◆ **Directions**:
Pull out all lines from the listing below in which the word "tache" appears.

◆ **Task input**:
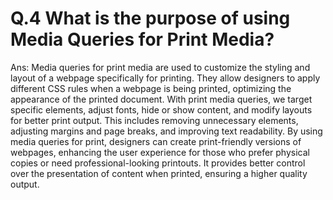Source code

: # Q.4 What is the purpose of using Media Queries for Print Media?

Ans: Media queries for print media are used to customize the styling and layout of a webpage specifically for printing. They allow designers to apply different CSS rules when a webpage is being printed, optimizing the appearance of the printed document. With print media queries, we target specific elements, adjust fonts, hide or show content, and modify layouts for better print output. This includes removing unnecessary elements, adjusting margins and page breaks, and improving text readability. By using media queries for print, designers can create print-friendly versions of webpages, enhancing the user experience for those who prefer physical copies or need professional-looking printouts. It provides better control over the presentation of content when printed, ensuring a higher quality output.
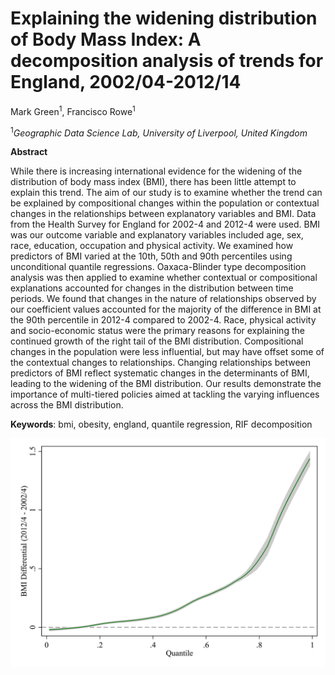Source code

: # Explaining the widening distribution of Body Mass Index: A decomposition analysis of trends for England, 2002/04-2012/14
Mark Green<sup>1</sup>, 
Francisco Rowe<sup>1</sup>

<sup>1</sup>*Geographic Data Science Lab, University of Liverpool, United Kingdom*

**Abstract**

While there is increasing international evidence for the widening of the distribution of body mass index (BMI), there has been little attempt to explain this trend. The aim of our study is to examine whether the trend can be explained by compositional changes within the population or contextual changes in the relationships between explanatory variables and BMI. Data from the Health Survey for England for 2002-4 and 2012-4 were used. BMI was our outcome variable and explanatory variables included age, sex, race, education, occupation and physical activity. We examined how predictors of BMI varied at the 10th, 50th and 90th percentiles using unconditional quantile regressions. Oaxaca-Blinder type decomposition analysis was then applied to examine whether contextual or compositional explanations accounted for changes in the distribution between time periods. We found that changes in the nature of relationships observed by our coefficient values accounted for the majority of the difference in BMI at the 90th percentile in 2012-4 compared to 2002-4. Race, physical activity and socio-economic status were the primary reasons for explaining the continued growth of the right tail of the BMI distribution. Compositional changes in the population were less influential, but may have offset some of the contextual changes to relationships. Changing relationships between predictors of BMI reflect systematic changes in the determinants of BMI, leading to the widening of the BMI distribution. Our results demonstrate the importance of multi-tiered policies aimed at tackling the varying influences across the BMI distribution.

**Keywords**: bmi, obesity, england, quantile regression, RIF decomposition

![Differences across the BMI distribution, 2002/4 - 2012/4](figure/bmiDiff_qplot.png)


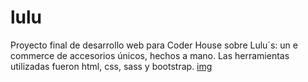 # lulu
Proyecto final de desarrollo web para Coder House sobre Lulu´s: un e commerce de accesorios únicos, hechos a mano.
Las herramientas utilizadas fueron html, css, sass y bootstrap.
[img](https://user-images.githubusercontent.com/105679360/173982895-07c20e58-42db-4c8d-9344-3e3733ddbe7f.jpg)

==

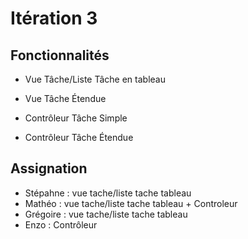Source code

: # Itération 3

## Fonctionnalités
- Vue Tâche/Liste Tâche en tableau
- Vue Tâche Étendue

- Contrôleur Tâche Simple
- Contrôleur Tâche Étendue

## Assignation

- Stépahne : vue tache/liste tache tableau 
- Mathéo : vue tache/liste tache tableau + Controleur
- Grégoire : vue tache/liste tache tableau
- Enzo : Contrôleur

◆ **Solution**:
- Stépahne : vue tache/liste tache tableau 
- Mathéo : vue tache/liste tache tableau + Controleur
- Grégoire : vue tache/liste tache tableau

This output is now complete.